- The Lawrence brothers' latest is effective but uninspired.
- In May 2018, Disclosure released "Ultimatum," a jazzy house track that sampled the Malian singer Fatoumata Diawara. It's a nice record, much better than the overcooked pop-house of their 2015 album, Caracal. The Lawrence brothers continue to sample West African music across two tracks on Ecstasy, their latest EP. This time, though, it's hard to give them much credit beyond finding the original music.
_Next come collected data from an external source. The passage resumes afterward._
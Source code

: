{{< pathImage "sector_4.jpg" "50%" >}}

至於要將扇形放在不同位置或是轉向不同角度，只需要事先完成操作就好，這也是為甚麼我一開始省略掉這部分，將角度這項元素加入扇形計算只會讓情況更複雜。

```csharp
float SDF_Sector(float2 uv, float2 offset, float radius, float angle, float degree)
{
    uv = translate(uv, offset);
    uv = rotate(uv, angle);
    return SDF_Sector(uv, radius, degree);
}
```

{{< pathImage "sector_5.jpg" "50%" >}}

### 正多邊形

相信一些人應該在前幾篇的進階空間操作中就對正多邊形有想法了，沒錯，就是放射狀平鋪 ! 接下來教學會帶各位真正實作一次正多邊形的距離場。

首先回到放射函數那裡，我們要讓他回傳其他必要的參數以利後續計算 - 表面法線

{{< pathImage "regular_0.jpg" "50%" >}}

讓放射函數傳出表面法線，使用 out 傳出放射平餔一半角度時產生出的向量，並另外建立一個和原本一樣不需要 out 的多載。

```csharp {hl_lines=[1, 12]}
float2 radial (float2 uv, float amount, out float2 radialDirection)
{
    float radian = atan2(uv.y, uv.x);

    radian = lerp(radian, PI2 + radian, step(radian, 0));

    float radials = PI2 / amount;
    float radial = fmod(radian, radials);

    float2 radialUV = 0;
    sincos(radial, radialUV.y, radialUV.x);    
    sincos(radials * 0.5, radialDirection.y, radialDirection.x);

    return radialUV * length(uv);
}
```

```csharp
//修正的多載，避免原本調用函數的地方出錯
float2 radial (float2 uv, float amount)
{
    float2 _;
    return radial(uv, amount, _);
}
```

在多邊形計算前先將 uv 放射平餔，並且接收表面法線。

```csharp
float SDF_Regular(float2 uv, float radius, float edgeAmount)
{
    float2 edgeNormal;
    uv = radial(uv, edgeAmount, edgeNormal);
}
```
Both tracks are glorified edits. "Tondo" takes the disco stomper "Tondoho Mba" by the Cameroonian singer Eko Roosevelt and gives it the full festival treatment, adding tough kick drums and head-spinning build-ups. "Etran," which samples a wonderfully hypnotic number called "Heeme" by the Nigerien band Etran Finatawa, is more chilled, but the idea is the same: adapt the original for packed dance floors. Taken at face value, both tracks are great, easily the best on the EP, but the approach feels at best uninspired and at worst uncomfortable. Why are these white, British, Grammy-nominated artists releasing rudimentary edits of West African songs? Has the creative well run that dry?
The rest of the EP suggests not. Disclosure are at their best making peak-time house, as heard on both the title track and "Expressing What Matters." The latter is the highlight here, cutting and pasting the lovely vocals from Boz Scaggs' 1976 hit "Lowdown" over a jittery house groove. Midway through, trumpets and trombones erupt in a blast of pure flamboyance, before the drums thump back in. It's easy, effective summer fare. Less impressive is "Get Close," the EP's only dud. A cartoonish house cut with jarring vocals and a clumsy groove, it's an old track that "never saw the light of day," say the duo. Maybe it should've stayed that way.